*Exercise:* Which lines below contain the word "index"? Copy each one.

Saved entries:
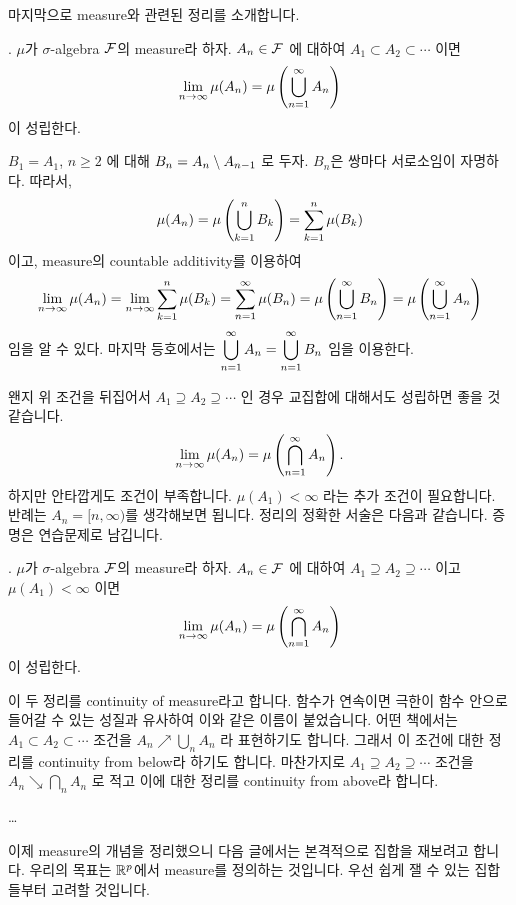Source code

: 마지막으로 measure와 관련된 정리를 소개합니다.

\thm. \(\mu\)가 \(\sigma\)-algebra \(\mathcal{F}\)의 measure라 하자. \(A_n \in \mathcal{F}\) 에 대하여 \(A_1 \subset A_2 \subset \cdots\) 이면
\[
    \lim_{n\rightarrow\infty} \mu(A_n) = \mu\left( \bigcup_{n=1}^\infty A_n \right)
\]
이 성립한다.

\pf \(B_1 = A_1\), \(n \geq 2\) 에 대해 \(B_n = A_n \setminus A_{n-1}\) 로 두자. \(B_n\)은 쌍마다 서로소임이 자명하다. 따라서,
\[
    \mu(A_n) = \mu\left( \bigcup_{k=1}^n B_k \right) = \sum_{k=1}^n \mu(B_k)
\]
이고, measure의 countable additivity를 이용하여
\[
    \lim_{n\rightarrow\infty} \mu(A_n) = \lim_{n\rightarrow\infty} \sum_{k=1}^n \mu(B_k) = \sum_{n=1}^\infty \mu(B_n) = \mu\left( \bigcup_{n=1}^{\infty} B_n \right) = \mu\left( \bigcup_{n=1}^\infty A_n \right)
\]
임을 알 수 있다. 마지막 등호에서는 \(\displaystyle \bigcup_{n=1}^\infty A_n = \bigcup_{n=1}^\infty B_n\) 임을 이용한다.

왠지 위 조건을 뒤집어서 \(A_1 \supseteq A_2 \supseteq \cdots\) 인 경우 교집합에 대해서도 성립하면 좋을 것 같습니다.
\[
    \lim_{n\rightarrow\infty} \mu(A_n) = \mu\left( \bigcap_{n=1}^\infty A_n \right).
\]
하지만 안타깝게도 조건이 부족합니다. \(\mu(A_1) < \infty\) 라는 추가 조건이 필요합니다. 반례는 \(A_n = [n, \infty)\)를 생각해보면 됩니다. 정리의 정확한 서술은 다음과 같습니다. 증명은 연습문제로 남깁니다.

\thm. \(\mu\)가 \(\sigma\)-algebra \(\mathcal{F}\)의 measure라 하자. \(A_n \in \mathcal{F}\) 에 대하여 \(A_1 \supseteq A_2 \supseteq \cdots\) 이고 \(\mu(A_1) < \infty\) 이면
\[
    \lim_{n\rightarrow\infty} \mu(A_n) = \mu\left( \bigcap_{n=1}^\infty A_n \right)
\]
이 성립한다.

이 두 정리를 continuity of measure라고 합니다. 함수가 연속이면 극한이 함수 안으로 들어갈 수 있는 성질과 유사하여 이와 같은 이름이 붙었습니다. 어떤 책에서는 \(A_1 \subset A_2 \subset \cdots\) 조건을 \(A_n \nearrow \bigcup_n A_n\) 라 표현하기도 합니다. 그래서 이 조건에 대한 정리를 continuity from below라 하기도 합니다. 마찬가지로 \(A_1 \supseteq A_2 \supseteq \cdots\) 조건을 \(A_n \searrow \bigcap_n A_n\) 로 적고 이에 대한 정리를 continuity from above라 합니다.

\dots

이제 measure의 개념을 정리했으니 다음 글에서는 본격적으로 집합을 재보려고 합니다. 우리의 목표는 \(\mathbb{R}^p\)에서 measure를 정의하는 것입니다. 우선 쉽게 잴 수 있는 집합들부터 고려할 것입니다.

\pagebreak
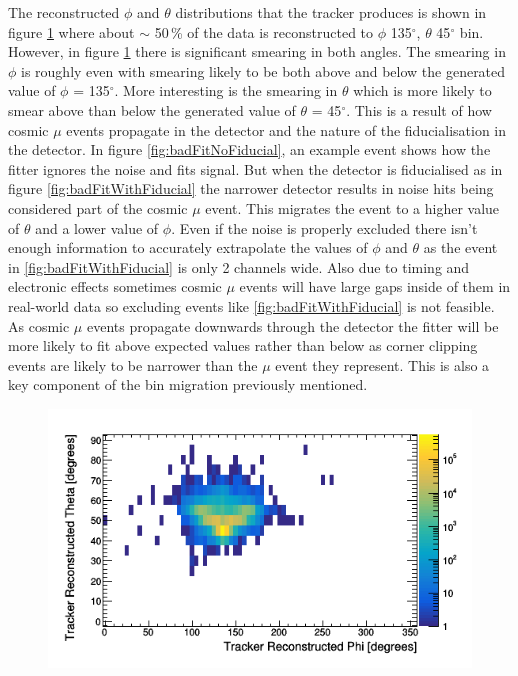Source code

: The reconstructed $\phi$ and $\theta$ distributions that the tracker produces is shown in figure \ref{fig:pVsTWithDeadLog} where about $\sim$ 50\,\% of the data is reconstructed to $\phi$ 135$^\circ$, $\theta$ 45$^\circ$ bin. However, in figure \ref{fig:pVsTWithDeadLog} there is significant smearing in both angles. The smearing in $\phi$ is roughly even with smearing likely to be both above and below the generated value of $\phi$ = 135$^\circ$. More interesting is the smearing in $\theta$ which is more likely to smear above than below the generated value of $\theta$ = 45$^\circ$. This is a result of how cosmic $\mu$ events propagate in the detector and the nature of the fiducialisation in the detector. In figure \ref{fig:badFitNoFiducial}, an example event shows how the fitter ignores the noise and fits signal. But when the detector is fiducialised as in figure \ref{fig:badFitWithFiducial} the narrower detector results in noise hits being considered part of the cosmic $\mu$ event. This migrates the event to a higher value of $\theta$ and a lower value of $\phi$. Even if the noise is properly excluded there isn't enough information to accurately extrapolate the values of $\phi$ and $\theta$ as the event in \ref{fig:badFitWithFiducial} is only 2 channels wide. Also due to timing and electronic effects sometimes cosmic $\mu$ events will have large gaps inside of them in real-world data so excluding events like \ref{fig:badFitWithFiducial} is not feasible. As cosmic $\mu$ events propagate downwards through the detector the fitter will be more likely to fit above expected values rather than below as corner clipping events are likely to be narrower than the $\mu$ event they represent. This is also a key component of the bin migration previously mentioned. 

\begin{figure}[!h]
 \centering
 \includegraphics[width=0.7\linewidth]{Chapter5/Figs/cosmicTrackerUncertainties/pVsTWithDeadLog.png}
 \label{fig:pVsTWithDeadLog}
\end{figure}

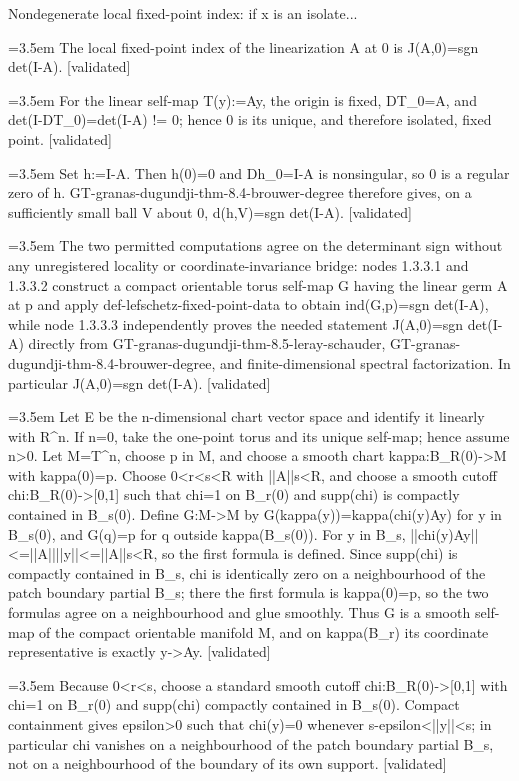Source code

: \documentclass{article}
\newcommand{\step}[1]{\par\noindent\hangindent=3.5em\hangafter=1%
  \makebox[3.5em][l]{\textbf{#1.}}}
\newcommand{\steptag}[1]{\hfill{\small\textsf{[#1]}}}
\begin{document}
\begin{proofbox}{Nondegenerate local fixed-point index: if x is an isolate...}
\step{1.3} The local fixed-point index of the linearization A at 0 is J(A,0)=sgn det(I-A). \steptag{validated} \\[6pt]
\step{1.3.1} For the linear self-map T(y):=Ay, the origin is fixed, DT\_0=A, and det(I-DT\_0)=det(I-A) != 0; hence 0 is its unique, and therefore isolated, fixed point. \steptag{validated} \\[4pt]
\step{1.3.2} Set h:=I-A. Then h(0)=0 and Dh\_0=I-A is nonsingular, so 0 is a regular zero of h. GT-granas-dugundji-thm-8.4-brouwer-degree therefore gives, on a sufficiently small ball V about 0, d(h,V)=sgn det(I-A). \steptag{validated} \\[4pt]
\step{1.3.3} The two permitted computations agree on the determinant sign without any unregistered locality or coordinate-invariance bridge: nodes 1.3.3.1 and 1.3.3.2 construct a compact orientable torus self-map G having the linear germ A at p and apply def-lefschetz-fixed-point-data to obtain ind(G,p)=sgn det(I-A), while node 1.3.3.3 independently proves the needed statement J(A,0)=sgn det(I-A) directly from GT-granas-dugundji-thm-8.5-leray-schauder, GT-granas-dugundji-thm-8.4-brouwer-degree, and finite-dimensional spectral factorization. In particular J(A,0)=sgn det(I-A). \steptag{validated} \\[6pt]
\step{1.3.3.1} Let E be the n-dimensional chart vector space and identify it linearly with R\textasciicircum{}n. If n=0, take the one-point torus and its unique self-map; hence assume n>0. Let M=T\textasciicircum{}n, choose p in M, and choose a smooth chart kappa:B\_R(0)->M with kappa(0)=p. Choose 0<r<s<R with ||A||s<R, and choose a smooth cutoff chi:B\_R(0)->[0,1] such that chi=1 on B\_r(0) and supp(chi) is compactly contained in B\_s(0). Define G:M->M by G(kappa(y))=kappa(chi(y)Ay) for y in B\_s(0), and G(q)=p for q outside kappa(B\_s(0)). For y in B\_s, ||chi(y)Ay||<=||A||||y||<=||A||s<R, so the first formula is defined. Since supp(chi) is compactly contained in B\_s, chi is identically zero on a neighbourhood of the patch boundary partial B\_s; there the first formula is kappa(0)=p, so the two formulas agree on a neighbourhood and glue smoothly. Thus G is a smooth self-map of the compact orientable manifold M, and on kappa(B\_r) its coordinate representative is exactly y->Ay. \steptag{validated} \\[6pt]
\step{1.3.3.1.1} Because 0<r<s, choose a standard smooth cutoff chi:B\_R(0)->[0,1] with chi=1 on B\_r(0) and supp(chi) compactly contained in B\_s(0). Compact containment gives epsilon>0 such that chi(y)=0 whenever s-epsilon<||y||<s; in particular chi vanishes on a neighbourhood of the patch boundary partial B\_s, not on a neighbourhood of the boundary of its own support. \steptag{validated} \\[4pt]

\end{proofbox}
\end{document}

*Exercise answer:*
\begin{proofbox}{Nondegenerate local fixed-point index: if x is an isolate...}
\step{1.3} The local fixed-point index of the linearization A at 0 is J(A,0)=sgn det(I-A). \steptag{validated} \\[6pt]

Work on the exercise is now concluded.